Halberstadt l Kurz nach 19 Uhr an einem Dienstagabend. Es ist schon dunkel, Halberstadts Innenstadt zeigt sich beinahe menschenleer. Während in den Geschäften ringsherum die Lichter ausgehen und Türen abgeschlossen werden, steht die zur Buchhandlung Schönherr einladend weit geöffnet. Cornelia Bürger, Mitinhaberin des Geschäfts, begrüßt mich mit einem Händeschütteln und einem breiten Lächeln. „Sie sind die Dritte“, sagt sie. Acht weitere Personen sollen noch folgen. Unter meine Vorfreude mischt sich unterschwellig ein mulmiges Gefühl. Immerhin kenne ich keine der Personen und werde gleich mehrere Stunden mit ihnen in dem kleinen Geschäft verbringen.
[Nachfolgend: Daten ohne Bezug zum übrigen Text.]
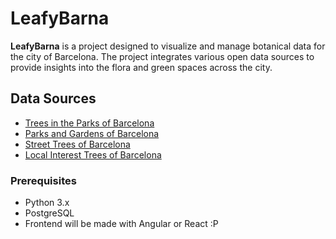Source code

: # LeafyBarna

**LeafyBarna** is a project designed to visualize and manage botanical data for the city of Barcelona. The project integrates various open data sources to provide insights into the flora and green spaces across the city.

## Data Sources

- [Trees in the Parks of Barcelona](https://opendata-ajuntament.barcelona.cat/resources/bcn/Arbrat/OD_Arbrat_Parcs_BCN.json)
- [Parks and Gardens of Barcelona](https://opendata-ajuntament.barcelona.cat/data/dataset/5d43ed16-f93a-442f-8853-4bf2191b2d39/resource/b42797a8-3be7-4504-ad7c-12174de222de/download)
- [Street Trees of Barcelona](https://raw.githubusercontent.com/fitfulg/leafybarna/main/static/OD_Arbrat_Viari_BCN.json)
- [Local Interest Trees of Barcelona](https://opendata-ajuntament.barcelona.cat/data/dataset/7052709e-1087-4ef3-862a-1a6c3e9a7200/resource/7ffcae4a-5b1f-4d2e-8b3e-2659ba521736/download)

### Prerequisites

- Python 3.x
- PostgreSQL
- Frontend will be made with Angular or React :P
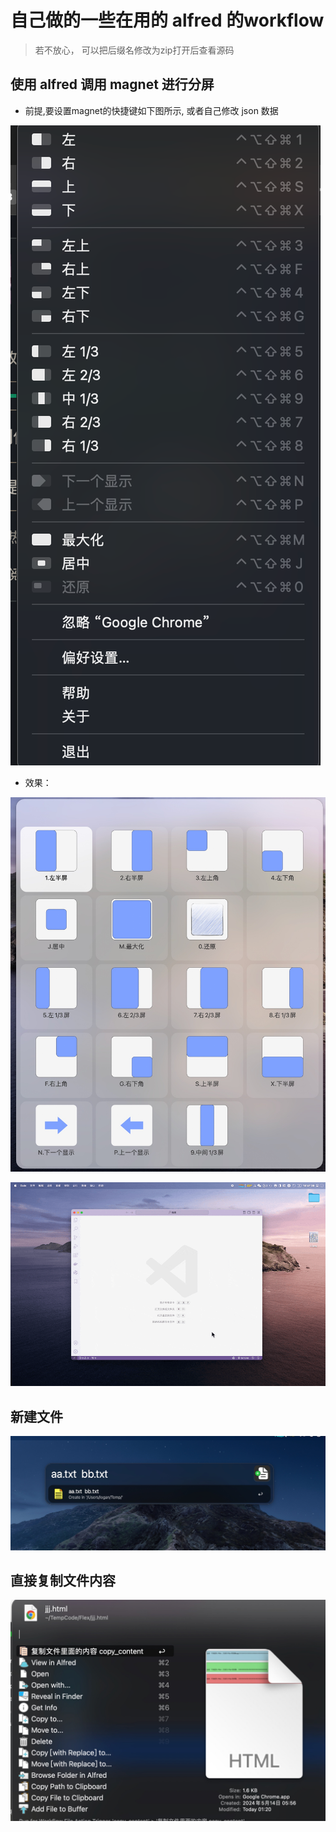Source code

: # 自己做的一些在用的 alfred 的workflow

> 若不放心， 可以把后缀名修改为zip打开后查看源码

## 使用 alfred 调用 magnet 进行分屏

* 前提,要设置magnet的快捷键如下图所示, 或者自己修改 json 数据  

![a.jpeg](./magnet/c.png)

* 效果：

![a.jpeg](./magnet/a.jpeg)

![a.jpeg](./magnet/b.gif)

## 新建文件

![a.jpeg](./new-file/a.jpeg)

## 直接复制文件内容

![a.jpeg](./copy-content/a.jpeg)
Hinter verschlossener Tür.
So unterschiedlich wir in dem Raum auch sind, bin ich mir über eine Gemeinsamkeit sicher: Wir sind alle Büchernarren. „Einschließen und Genießen“ heißt die Veranstaltung, zu der wir gekommen sind. Das bedeutet, dass wir bei Snacks und Wein nachts den Buchladen erkunden dürfen. „Sie können alles anfassen und auspacken, was Sie interessiert“, sagt Cornelia Bürger, und hält demonstrativ eine Schere hoch. Dann verlässt sie den Raum, schließt die Tür von außen ab. Weit weg wird sie nicht sein, hat sie vorher verraten, beim Spanier nebenan.
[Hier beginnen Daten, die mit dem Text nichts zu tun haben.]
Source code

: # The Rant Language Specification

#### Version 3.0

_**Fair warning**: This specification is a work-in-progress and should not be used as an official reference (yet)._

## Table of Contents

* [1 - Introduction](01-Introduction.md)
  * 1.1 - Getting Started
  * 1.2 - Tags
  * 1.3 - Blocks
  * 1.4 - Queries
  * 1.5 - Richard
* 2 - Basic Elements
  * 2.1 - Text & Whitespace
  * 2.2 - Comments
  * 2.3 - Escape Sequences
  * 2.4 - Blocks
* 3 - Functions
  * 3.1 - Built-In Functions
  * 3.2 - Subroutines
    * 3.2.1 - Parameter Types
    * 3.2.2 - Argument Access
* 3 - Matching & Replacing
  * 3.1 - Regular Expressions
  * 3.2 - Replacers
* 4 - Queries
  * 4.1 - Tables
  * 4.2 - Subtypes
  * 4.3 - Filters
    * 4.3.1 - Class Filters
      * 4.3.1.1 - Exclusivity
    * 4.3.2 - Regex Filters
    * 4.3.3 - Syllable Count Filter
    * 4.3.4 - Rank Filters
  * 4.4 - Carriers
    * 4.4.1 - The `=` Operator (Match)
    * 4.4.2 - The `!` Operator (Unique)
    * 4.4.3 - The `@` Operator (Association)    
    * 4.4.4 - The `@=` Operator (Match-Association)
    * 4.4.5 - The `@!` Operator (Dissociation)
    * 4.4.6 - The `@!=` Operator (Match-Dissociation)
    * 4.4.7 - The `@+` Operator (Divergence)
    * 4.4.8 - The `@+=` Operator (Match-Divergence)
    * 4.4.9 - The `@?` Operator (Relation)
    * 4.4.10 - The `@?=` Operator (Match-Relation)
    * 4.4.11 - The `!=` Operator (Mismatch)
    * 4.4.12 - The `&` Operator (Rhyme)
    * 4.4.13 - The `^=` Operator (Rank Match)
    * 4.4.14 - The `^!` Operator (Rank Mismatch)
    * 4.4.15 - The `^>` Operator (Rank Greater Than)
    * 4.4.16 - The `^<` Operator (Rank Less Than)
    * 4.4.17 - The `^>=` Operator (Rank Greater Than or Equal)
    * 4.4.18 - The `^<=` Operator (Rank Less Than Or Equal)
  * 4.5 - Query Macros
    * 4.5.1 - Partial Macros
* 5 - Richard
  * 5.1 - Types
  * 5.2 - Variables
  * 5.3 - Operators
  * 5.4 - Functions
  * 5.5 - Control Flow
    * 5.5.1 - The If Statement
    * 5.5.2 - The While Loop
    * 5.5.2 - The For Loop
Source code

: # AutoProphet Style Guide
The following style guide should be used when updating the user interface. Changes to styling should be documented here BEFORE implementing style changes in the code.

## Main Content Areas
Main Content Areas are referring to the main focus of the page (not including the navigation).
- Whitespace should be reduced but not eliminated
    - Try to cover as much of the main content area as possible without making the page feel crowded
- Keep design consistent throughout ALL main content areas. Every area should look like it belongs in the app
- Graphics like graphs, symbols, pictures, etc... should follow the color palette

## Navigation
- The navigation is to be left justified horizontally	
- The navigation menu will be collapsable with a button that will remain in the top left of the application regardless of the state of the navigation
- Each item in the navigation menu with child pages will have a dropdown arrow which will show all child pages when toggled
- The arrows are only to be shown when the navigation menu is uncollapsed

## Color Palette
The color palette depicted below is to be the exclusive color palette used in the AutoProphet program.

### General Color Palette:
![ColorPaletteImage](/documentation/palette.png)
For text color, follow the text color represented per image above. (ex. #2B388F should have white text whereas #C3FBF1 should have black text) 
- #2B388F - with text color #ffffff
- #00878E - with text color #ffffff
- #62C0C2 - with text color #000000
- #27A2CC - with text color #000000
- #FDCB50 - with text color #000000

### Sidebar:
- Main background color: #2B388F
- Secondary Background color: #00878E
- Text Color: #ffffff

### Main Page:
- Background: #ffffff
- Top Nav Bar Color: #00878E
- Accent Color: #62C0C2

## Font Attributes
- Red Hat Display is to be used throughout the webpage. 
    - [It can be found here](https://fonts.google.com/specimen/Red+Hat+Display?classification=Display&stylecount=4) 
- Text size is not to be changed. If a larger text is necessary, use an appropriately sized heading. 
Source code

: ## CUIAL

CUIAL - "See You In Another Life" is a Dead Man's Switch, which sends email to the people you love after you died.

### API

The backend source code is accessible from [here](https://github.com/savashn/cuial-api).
So, nun sind wir also allein. Umgeben von Hunderten – vielleicht sogar Tausenden – von Büchern. Wo soll ich da nur anfangen? Etwas ratlos und überfordert angesichts der enormen Auswahl gehe ich dahin, wo ich mich auskenne, die Abteilung mit Kriminalgeschichten und Thrillern. Nicht, dass mein Bücherregal damit nicht schon voll genug wäre. Aber mehr geht immer. „Ich habe knapp 400 Bücher zu Hause. Zwei Drittel davon sind Krimis“, flüstert mir Susann augenzwinkernd zu. In der Hand hält sie die nächsten potenziellen Kandidaten fürs heimische Regal. Vor allem die Skandinavier haben es der 50-Jährigen angetan.
Die Freundin, die sie heute Abend begleitet, schmökert gerade in einem bunt illustrierten Buch mit dem Titel „Glücksorte im Harz“. Es gibt eben mehr als Blut und Tatorte.
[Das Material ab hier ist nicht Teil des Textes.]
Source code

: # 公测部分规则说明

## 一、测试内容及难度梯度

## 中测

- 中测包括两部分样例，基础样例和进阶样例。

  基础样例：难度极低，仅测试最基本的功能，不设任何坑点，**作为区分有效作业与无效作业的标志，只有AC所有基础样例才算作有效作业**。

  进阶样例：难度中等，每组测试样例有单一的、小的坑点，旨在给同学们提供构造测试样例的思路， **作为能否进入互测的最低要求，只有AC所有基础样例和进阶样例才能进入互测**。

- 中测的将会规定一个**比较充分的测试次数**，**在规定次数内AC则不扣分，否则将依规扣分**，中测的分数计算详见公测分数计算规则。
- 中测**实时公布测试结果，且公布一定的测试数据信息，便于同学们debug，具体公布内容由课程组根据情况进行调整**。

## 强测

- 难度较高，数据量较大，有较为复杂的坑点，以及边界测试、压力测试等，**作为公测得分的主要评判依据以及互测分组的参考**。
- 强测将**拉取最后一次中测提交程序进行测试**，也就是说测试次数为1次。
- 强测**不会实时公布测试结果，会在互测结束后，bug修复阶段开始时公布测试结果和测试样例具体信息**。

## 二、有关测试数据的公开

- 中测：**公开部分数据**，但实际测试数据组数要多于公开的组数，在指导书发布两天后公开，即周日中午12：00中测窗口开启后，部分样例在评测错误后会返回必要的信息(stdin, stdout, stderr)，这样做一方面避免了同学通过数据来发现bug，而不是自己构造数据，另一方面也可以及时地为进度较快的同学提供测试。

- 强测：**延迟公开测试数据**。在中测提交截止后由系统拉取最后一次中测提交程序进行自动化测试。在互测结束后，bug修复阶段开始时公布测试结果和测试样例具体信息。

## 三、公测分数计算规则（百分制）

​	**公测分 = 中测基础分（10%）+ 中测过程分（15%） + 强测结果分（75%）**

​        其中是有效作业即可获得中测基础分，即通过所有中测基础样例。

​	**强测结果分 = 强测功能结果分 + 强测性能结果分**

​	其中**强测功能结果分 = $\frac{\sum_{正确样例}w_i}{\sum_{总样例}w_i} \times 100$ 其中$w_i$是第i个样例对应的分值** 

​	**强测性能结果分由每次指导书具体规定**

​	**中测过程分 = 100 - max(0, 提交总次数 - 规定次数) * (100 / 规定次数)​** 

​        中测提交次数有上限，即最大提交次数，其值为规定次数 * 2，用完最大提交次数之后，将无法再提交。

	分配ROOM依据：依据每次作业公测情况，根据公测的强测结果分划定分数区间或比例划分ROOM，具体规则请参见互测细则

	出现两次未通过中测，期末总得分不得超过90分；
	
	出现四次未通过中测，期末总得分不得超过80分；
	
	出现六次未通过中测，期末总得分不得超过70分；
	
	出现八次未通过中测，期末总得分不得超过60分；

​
Findet auch Doris Rünzel. „Mich interessiert alles, was mit Persönlichkeitsentwicklung zu tun hat“, verrät sie. Heute stöbert die 52-Jährige nicht nur für sich. „Eine gute Gelegenheit, schon mal nach Weihnachtsgeschenken zu gucken“, sagt die Halberstädterin, bevor sie zum nächsten Regal schlendert.
Geschenke sind auch im immer größer werdenden Stapel von Karin Schmid zu finden. Mit dem Buch über Serviettenfalttechniken will die 64-Jährige zum Beispiel eine Freundin überraschen. „Heute entdecke ich mal ganz neue Sachen. Wenn man Zeit hat, guckt man mal in ganz andere Ecken als sonst“, sagt sie. Die Halberstädterin ist gemeinsam mit ihrer Freundin Nicole aus Osterwieck bei „Einschließen und Genießen“. Eine Premiere, aber sicher nicht das letzte Mal. „Man kann in Ruhe blättern, sich so viel Zeit nehmen wie man will, ohne sich verpflichtet zu fühlen, etwas kaufen zu müssen“, fasst Karin Schmid zusammen.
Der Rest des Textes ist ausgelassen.